Final Fantasy VII Rebirth cerca di far tornare il mito del videogioco originale: recensione

Final Fantasy VII: Rebirth riscrive, ancora una volta, l'epica videoludica. No, non è la classica frase ad effetto con cui è spesso prassi iniziare una recensione, ma è esattamente ciò che mette in scena il secondo capitolo di questa ambiziosa trilogia dedicata al mito di Final Fantasy VII. Rebirth prende ciò che era già eccezionale dell’esperienza originale e lo rivitalizza, lo rimpolpa, lo arricchisce, dando vita a quella che – non a caso – viene definita già dal titolo come rinascita. Il nuovo gioco di Square Enix – in uscita il 29 febbraio, a 4 anni da Final Fantasy VII: Remake  (qui la recensione) – non si limita ad una mera operazione di svecchiamento dell’opera del 1997: infatti, l'intento di questo gioco non è solo di ammodernare a livello grafico, ma fare ciò che a metà degli anni Novanta non era possibile mettere in scena, a causa di tecnologie ancora poco performanti rispetto a quelle che gli sviluppatori hanno a disposizione al giorno d’oggi. 

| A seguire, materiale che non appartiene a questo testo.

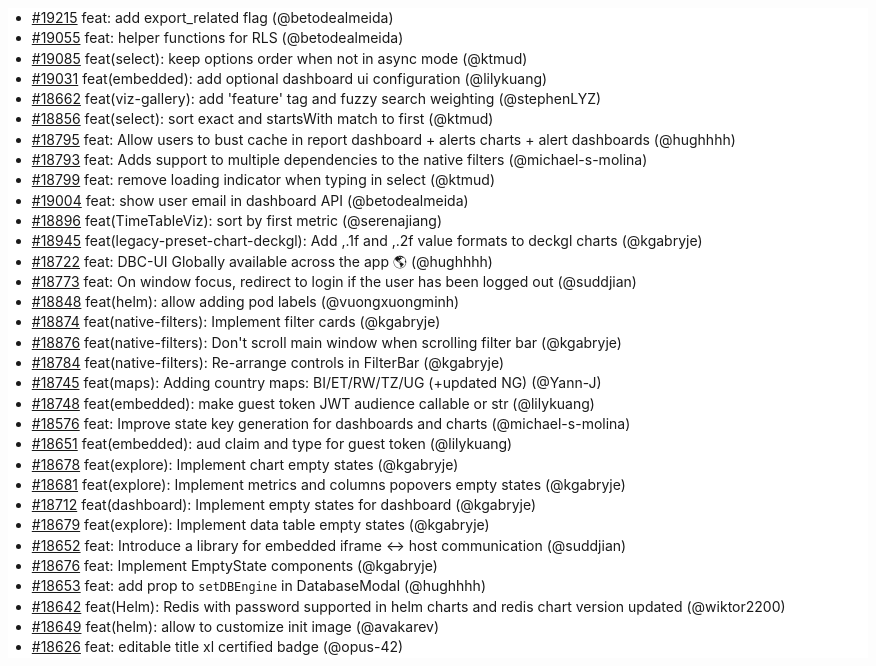 - [#19215](https://github.com/apache/superset/pull/19215) feat: add export_related flag (@betodealmeida)
- [#19055](https://github.com/apache/superset/pull/19055) feat: helper functions for RLS (@betodealmeida)
- [#19085](https://github.com/apache/superset/pull/19085) feat(select): keep options order when not in async mode (@ktmud)
- [#19031](https://github.com/apache/superset/pull/19031) feat(embedded): add optional dashboard ui configuration (@lilykuang)
- [#18662](https://github.com/apache/superset/pull/18662) feat(viz-gallery): add 'feature' tag and fuzzy search weighting (@stephenLYZ)
- [#18856](https://github.com/apache/superset/pull/18856) feat(select): sort exact and startsWith match to first (@ktmud)
- [#18795](https://github.com/apache/superset/pull/18795) feat: Allow users to bust cache in report dashboard + alerts charts + alert dashboards (@hughhhh)
- [#18793](https://github.com/apache/superset/pull/18793) feat: Adds support to multiple dependencies to the native filters (@michael-s-molina)
- [#18799](https://github.com/apache/superset/pull/18799) feat: remove loading indicator when typing in select (@ktmud)
- [#19004](https://github.com/apache/superset/pull/19004) feat: show user email in dashboard API (@betodealmeida)
- [#18896](https://github.com/apache/superset/pull/18896) feat(TimeTableViz): sort by first metric (@serenajiang)
- [#18945](https://github.com/apache/superset/pull/18945) feat(legacy-preset-chart-deckgl): Add ,.1f and ,.2f value formats to deckgl charts (@kgabryje)
- [#18722](https://github.com/apache/superset/pull/18722) feat: DBC-UI Globally available across the app 🌎 (@hughhhh)
- [#18773](https://github.com/apache/superset/pull/18773) feat: On window focus, redirect to login if the user has been logged out (@suddjian)
- [#18848](https://github.com/apache/superset/pull/18848) feat(helm): allow adding pod labels (@vuongxuongminh)
- [#18874](https://github.com/apache/superset/pull/18874) feat(native-filters): Implement filter cards (@kgabryje)
- [#18876](https://github.com/apache/superset/pull/18876) feat(native-filters): Don't scroll main window when scrolling filter bar (@kgabryje)
- [#18784](https://github.com/apache/superset/pull/18784) feat(native-filters): Re-arrange controls in FilterBar (@kgabryje)
- [#18745](https://github.com/apache/superset/pull/18745) feat(maps): Adding country maps: BI/ET/RW/TZ/UG (+updated NG) (@Yann-J)
- [#18748](https://github.com/apache/superset/pull/18748) feat(embedded): make guest token JWT audience callable or str (@lilykuang)
- [#18576](https://github.com/apache/superset/pull/18576) feat: Improve state key generation for dashboards and charts (@michael-s-molina)
- [#18651](https://github.com/apache/superset/pull/18651) feat(embedded): aud claim and type for guest token (@lilykuang)
- [#18678](https://github.com/apache/superset/pull/18678) feat(explore): Implement chart empty states (@kgabryje)
- [#18681](https://github.com/apache/superset/pull/18681) feat(explore): Implement metrics and columns popovers empty states (@kgabryje)
- [#18712](https://github.com/apache/superset/pull/18712) feat(dashboard): Implement empty states for dashboard (@kgabryje)
- [#18679](https://github.com/apache/superset/pull/18679) feat(explore): Implement data table empty states (@kgabryje)
- [#18652](https://github.com/apache/superset/pull/18652) feat: Introduce a library for embedded iframe <-> host communication (@suddjian)
- [#18676](https://github.com/apache/superset/pull/18676) feat: Implement EmptyState components (@kgabryje)
- [#18653](https://github.com/apache/superset/pull/18653) feat: add prop to `setDBEngine` in DatabaseModal (@hughhhh)
- [#18642](https://github.com/apache/superset/pull/18642) feat(Helm): Redis with password supported in helm charts and redis chart version updated (@wiktor2200)
- [#18649](https://github.com/apache/superset/pull/18649) feat(helm): allow to customize init image (@avakarev)
- [#18626](https://github.com/apache/superset/pull/18626) feat: editable title xl certified badge (@opus-42)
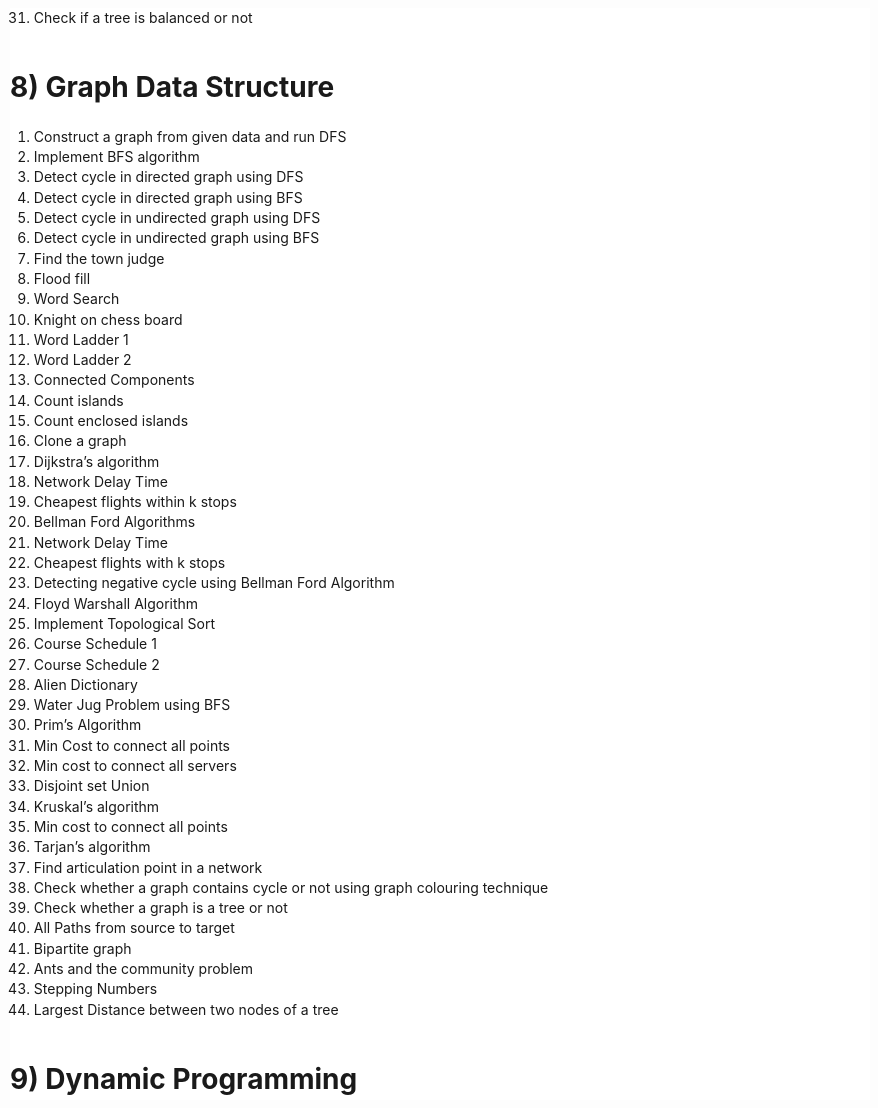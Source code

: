 31) Check if a tree is balanced or not


# 8) Graph Data Structure

1) Construct a graph from given data and run DFS
2) Implement BFS algorithm
3) Detect cycle in directed graph using DFS
4) Detect cycle in directed graph using BFS
5) Detect cycle in undirected graph using DFS
6) Detect cycle in undirected graph using BFS
7) Find the town judge
8) Flood fill
9) Word Search
10) Knight on chess board
11) Word Ladder 1
12) Word Ladder 2
13) Connected Components
14) Count islands
15) Count enclosed islands
16) Clone a graph
17) Dijkstra’s algorithm
18) Network Delay Time
19) Cheapest flights within k stops
20) Bellman Ford Algorithms
21) Network Delay Time
22) Cheapest flights with k stops
23) Detecting negative cycle using Bellman Ford Algorithm
24) Floyd Warshall Algorithm
25) Implement Topological Sort
26) Course Schedule 1
27) Course Schedule 2
28) Alien Dictionary
29) Water Jug Problem using BFS
30) Prim’s Algorithm
31) Min Cost to connect all points
32) Min cost to connect all servers
33) Disjoint set Union
34) Kruskal’s algorithm
35) Min cost to connect all points
36) Tarjan’s algorithm
37) Find articulation point in a network
38) Check whether a graph contains cycle or not using graph colouring technique
39) Check whether a graph is a tree or not
40) All Paths from source to target
41) Bipartite graph
42) Ants and the community problem
43) Stepping Numbers
44) Largest Distance between two nodes of a tree


# 9) Dynamic Programming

Rebirth, così come il suo predecessore Remake, nascono con l’obiettivo primario di restituire al giocatore quella che era l’idea originale del progetto, ora che è possibile farlo con mezzi migliori – nulla di più; rimette insieme i vari pezzi disseminati – come nel film d’animazione Final Fantasy VII: Advent Children, diretto da Tetsuya Nomura e Takeshi Nozue nel 2005 – in un’immensa opera transmediale, che ora può prendere forma nel modo giusto. Il tessuto narrativo di Final Fantasy VII viene preservato nella sua interezza; certo, ci sono alcuni filler dettati dalla necessità di colmare quei vuoti creati nel diluire la trama di un gioco unico spezzettato in tre capitoli – i famosi espedienti per “allungare il brodo” – ma è tutto fatto nel pieno rispetto della storia originale. Che è quello che conta, alla fine. 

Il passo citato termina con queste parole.